Well, it seems that person is me. They tell you in rehab the odds are against you, manipulating the numbers to this message: only one person in this room will make it. That was what they told us almost three years ago, in a quiet little house in the mountains. A place where people cleaned up from all kinds of poison, finding some hope to make a new life, or recapture the best parts of an old one.
Until five months ago, there were two of us. Me, and S - I always referred to him as the "the other sober one." We live five miles apart, the two stubborn cusses that wouldn't drink no matter what. For quite a long time we kept each other strong through the fear, sorrow, insomnia and muscle pains. Phone calls and emails, any time of day or night.
We didn't have much else in common, and in time we became sporadic correspondents. Maybe we just stopped worrying about each other, and that was the wrong thing to do.
Just tonight, I heard from him; the news isn't good. He relapsed hard in November, going into liver failure after a few weeks of daily, constant drinking. Liver failure, indeed...he lapsed into a hepatic coma for about five weeks. The strong, handsome man is now an invalid, struggling to re-solidify the scrambled eggs in his brain.

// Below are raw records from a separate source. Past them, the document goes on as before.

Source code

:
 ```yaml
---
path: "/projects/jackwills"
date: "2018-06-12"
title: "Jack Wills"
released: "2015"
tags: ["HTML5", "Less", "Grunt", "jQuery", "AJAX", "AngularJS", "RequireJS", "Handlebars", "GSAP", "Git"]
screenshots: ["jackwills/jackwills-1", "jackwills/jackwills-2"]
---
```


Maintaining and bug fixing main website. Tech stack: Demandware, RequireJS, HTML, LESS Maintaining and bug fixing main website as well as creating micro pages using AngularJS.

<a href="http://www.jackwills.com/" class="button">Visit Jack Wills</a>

He's slowly improving, but the prognosis is an unknown - I've seen miracles, and I've seen death.
Pray for S.
Pray for everyone who wants that drink they shouldn't have.
Pray for the people I loved that died because they couldn't say - no.
Pray for me, too, because it's lonely to be the last one who wanted to keep living. I don't understand how they lost hope, and I haven't. Because hope isn't in the bottle, hope comes when you pour what's in the bottle down the drain.